# [THE DATA]

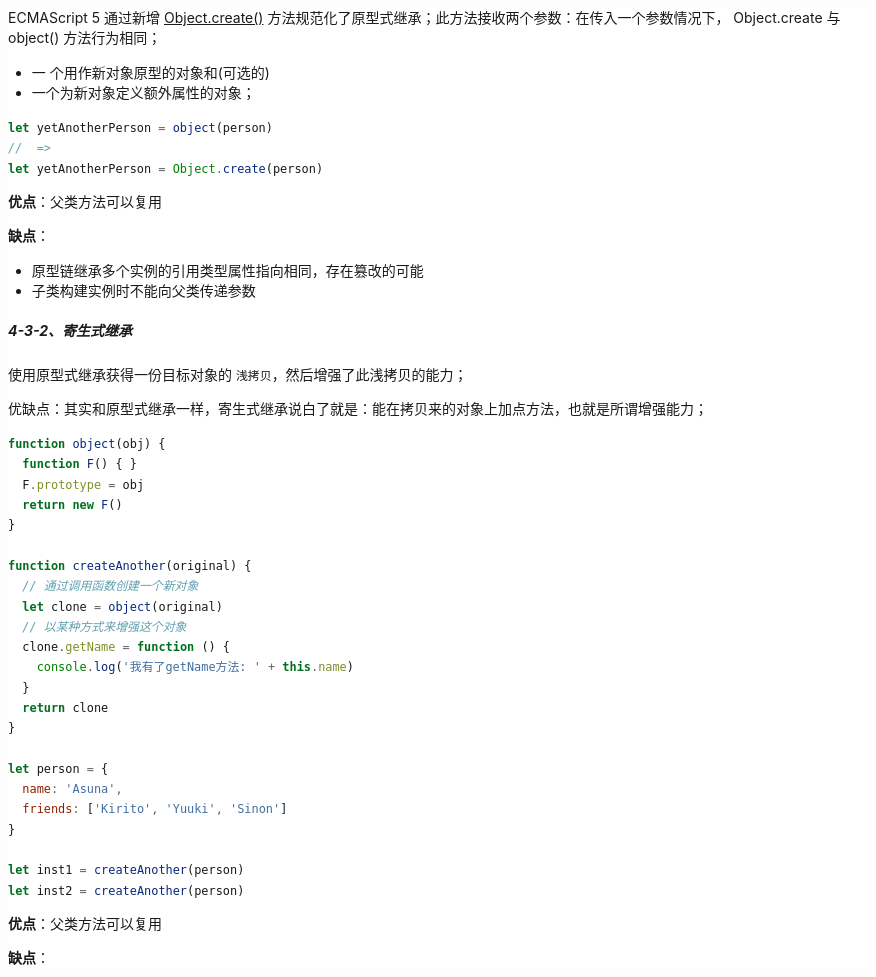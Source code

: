 ECMAScript 5 通过新增 [Object.create()](https://link.zhihu.com/?target=https%3A//developer.mozilla.org/zh-CN/docs/Web/JavaScript/Reference/Global_Objects/Object/create) 方法规范化了原型式继承；此方法接收两个参数：在传入一个参数情况下， Object.create 与 object() 方法行为相同；

- 一 个用作新对象原型的对象和(可选的)
- 一个为新对象定义额外属性的对象；

```js
let yetAnotherPerson = object(person)
//  => 
let yetAnotherPerson = Object.create(person)
```

**优点**：父类方法可以复用

**缺点**：

- 原型链继承多个实例的引用类型属性指向相同，存在篡改的可能
- 子类构建实例时不能向父类传递参数



##### 4-3-2、寄生式继承

使用原型式继承获得一份目标对象的 `浅拷贝`，然后增强了此浅拷贝的能力；

优缺点：其实和原型式继承一样，寄生式继承说白了就是：能在拷贝来的对象上加点方法，也就是所谓增强能力；

```js
function object(obj) {
  function F() { }
  F.prototype = obj
  return new F()
}

function createAnother(original) {
  // 通过调用函数创建一个新对象
  let clone = object(original)
  // 以某种方式来增强这个对象
  clone.getName = function () {
    console.log('我有了getName方法: ' + this.name)
  }
  return clone
}

let person = {
  name: 'Asuna',
  friends: ['Kirito', 'Yuuki', 'Sinon']
}

let inst1 = createAnother(person)
let inst2 = createAnother(person)
```

**优点**：父类方法可以复用

**缺点**：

# [TRY IT]
Each line in the records above should be reproduced exactly; images are not copied.

# [TASK SOLUTION]
Source code

: ECMAScript 5 通过新增 [Object.create()](https://link.zhihu.com/?target=https%3A//developer.mozilla.org/zh-CN/docs/Web/JavaScript/Reference/Global_Objects/Object/create) 方法规范化了原型式继承；此方法接收两个参数：在传入一个参数情况下， Object.create 与 object() 方法行为相同；

- 一 个用作新对象原型的对象和(可选的)
- 一个为新对象定义额外属性的对象；

```js
let yetAnotherPerson = object(person)
//  => 
let yetAnotherPerson = Object.create(person)
```

**优点**：父类方法可以复用

**缺点**：

- 原型链继承多个实例的引用类型属性指向相同，存在篡改的可能
- 子类构建实例时不能向父类传递参数



##### 4-3-2、寄生式继承

使用原型式继承获得一份目标对象的 `浅拷贝`，然后增强了此浅拷贝的能力；

优缺点：其实和原型式继承一样，寄生式继承说白了就是：能在拷贝来的对象上加点方法，也就是所谓增强能力；

```js
function object(obj) {
  function F() { }
  F.prototype = obj
  return new F()
}

function createAnother(original) {
  // 通过调用函数创建一个新对象
  let clone = object(original)
  // 以某种方式来增强这个对象
  clone.getName = function () {
    console.log('我有了getName方法: ' + this.name)
  }
  return clone
}

let person = {
  name: 'Asuna',
  friends: ['Kirito', 'Yuuki', 'Sinon']
}

let inst1 = createAnother(person)
let inst2 = createAnother(person)
```

**优点**：父类方法可以复用

**缺点**：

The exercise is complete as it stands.